__Brief__: Find each line below containing the word "Artist" and copy it.

__Records__:
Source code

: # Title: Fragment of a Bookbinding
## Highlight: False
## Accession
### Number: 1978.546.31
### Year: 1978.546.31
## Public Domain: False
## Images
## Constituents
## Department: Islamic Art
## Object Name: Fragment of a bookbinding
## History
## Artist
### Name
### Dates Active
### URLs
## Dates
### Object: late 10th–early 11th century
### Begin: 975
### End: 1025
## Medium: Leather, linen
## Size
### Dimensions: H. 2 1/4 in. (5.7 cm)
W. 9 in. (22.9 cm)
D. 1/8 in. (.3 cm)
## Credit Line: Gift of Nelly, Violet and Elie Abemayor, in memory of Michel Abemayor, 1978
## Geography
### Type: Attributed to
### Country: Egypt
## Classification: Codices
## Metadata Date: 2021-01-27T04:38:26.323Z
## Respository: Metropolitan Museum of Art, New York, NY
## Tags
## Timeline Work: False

* * *

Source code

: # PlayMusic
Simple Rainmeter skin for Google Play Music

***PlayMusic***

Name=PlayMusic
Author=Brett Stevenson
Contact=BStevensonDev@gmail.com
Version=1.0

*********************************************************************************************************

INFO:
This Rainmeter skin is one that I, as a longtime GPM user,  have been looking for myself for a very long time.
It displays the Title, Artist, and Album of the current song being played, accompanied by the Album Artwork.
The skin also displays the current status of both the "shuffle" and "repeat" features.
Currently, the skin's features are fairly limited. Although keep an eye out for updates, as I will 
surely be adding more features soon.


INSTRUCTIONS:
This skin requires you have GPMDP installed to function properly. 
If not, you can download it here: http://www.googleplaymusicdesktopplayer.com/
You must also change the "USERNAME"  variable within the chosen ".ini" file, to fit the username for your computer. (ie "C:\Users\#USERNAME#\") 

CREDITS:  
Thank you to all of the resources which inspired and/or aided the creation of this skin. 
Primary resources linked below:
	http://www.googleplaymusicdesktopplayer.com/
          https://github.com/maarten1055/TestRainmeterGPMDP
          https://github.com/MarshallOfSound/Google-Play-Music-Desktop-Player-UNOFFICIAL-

==

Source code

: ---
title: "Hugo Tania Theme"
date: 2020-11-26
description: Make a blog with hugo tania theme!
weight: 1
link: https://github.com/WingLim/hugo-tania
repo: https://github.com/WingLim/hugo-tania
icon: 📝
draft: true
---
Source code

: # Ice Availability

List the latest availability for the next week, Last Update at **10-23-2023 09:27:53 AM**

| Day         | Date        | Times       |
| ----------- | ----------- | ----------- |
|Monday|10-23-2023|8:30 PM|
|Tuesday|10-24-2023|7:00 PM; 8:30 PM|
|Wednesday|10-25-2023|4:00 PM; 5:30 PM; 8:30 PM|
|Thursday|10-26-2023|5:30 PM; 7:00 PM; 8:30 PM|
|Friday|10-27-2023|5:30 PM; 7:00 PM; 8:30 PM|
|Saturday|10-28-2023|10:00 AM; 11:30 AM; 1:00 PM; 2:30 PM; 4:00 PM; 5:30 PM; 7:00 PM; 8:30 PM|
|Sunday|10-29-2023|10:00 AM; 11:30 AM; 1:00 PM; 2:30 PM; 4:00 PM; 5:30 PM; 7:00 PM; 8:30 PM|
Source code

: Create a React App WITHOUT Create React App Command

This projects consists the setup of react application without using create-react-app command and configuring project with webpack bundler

__Result__:
## Artist
It displays the Title, Artist, and Album of the current song being played, accompanied by the Album Artwork.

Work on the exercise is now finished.